A dynamical equation decribing a decay rate (the amount of $y$ drops by an amount that depends on the amount of $y$ around and with a rate set by parameter $a$ $$ \frac{dy}{dt} = - ay $$ with initial value $$y(0) = y_0$$ has exponentially decaying solution $$y(t) = y_0 e^{-at}$$
An example of a system that obeys this equation is the decay of a radioactive element and $a$ is proportional to the half-life of the element. Another example might be the decaying voltage in an RC circuit.
For a tutorial on how to use odeint or solve_ivp see
https://docs.scipy.org/doc/scipy/reference/generated/scipy.integrate.odeint.html
http://docs.scipy.org/doc/scipy/reference/tutorial/integrate.html
In the example below I show that the integrated solution lies on top of the analytically predicted one.
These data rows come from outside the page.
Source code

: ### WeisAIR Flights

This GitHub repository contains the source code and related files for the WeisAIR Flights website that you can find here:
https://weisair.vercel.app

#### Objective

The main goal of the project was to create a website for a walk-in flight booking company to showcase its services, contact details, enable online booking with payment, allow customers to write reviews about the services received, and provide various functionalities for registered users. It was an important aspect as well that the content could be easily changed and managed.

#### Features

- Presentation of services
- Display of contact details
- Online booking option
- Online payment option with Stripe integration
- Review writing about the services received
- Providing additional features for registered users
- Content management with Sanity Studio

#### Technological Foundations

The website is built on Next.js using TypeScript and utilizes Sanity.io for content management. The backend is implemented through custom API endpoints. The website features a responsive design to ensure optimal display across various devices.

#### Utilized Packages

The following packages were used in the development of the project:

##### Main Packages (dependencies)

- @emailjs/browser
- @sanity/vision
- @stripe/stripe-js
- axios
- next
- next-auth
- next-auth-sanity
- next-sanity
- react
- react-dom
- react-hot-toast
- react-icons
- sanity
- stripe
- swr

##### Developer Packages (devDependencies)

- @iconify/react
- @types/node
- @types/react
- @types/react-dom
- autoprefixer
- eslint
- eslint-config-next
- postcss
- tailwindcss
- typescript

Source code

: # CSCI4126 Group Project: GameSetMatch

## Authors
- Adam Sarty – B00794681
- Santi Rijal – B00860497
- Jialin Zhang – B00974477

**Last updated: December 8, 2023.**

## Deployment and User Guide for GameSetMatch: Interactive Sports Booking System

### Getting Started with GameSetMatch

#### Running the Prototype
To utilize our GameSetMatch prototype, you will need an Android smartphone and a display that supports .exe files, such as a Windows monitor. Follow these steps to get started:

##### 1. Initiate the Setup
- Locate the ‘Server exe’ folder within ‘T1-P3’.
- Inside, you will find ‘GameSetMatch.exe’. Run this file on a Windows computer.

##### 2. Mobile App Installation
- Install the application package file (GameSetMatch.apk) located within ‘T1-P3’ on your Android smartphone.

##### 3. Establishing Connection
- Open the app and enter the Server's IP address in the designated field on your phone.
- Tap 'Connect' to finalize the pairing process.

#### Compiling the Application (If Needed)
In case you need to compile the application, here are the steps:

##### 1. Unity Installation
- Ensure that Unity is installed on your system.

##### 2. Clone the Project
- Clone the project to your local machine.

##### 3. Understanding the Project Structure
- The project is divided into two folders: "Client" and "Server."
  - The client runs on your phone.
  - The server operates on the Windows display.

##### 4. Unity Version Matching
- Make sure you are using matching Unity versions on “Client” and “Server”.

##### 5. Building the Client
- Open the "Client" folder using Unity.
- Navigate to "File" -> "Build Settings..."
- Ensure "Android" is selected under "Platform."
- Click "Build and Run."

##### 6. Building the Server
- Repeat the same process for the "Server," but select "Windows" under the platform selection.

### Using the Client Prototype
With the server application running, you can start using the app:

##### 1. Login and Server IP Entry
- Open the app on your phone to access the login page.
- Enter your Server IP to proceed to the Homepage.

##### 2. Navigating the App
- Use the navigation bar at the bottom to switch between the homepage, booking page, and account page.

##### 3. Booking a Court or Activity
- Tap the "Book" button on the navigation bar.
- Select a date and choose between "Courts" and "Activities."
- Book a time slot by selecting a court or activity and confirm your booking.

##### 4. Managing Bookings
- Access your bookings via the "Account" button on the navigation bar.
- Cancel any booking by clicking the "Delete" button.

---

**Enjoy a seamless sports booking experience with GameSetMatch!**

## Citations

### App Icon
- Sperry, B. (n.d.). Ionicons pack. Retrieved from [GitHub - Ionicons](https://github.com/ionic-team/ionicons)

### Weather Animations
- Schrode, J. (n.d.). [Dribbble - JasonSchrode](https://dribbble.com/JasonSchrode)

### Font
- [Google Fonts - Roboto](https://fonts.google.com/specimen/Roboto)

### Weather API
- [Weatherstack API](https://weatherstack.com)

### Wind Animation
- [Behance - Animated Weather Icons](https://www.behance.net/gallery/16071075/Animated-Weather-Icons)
# example, integrating with odeint an exponential decaying function
%matplotlib inline
import numpy as np
from scipy.integrate import odeint
import matplotlib.pyplot as plt
#initial condition
y0 = 1.5
a = 0.5 # global variable !!!
# Set up time grid for integration
tmax=10.0;
dt = 0.2;
tt = np.arange(0,tmax,dt); # the time vector
# this is a list of times. odeint will return solutions at these times
# our ordinary differential equation
def func(y,t): # equation for motion! this is dy/dt
return -a*y
# our analytical solution given initial value y0 and time t
def ysol_func(y0,t):
return y0*np.exp(-a*t)
# solve the ordinary differential equation
yy=odeint(func,y0,tt) # func is our function, y0 is initial condition,
# tt a time vector
# yy is now a vector yy values computed by integrating the equation
# we will have a y value at each time in the vector yy
# plot the predicted analytical solution on top of the integrated solution
ysol = ysol_func(y0,tt) # vector of y values predicted
plt.plot(tt,yy,'ro',label="integrated") # plot the ingegrated thing as points
plt.plot(tt,ysol,'b-',label="predicted") # plot the analytical solution as a line
plt.xlabel("time t",fontsize=22) # make nice labels!
plt.ylabel("y",fontsize=22)
plt.legend(loc='best',frameon=False,fontsize=15) # legend
# how well did the integration do?
print ('error ', yy[-1] - ysol[-1]); # difference at the end
My predicted function lies on top of my integrated function!
# example using solve_ivp which has completely different formats for everything!
# !#&#$@#$@#
from scipy.integrate import solve_ivp
# our ordinary differential equation
def func2(t,y): # equation for motion! this is dy/dt, reversing order
return -a*y
# our analytical solution given initial value y0 and time t, reversing order
def ysol_func2(t,y0):
return y0*np.exp(-a*t)
tmax = np.max(tt)
sol=solve_ivp(func2,[0,tmax],[y0],t_eval=tt,atol=1e-10) # arguments are not in the same order
# analytical solution
ysol = ysol_func2(tt,y0)
plt.plot(sol.t,sol.y[0],'ro') # plot the ingegrated thing
plt.plot(tt,ysol,'b-') # plot the analytical solution
plt.xlabel("time",fontsize=20)
plt.ylabel("y",fontsize=20)
#How well did it do?
print('error ' , ysol[-1]- sol.y[0,-1])
My predicted function lies on top of my integrated function!
Problem 1¶
Modify one of the example codes above to numerically integrate the ordinary differential equation $$ \frac{dy}{dt} = 1+y^2 $$
You will probably need to keep $t < 2$ to keep the solution from going to infinity.Find the analytical solution to this ordinary differential equation. The integral $\int \frac{dy}{y^2 +1} $ can be computed without much effort using https://www.wolframalpha.com/ or you can look it up from a list of integrals or you can use variable subsitution to find the integral. Your analytical solution will depend on your initial condition or $y_0 = y(t=0)$.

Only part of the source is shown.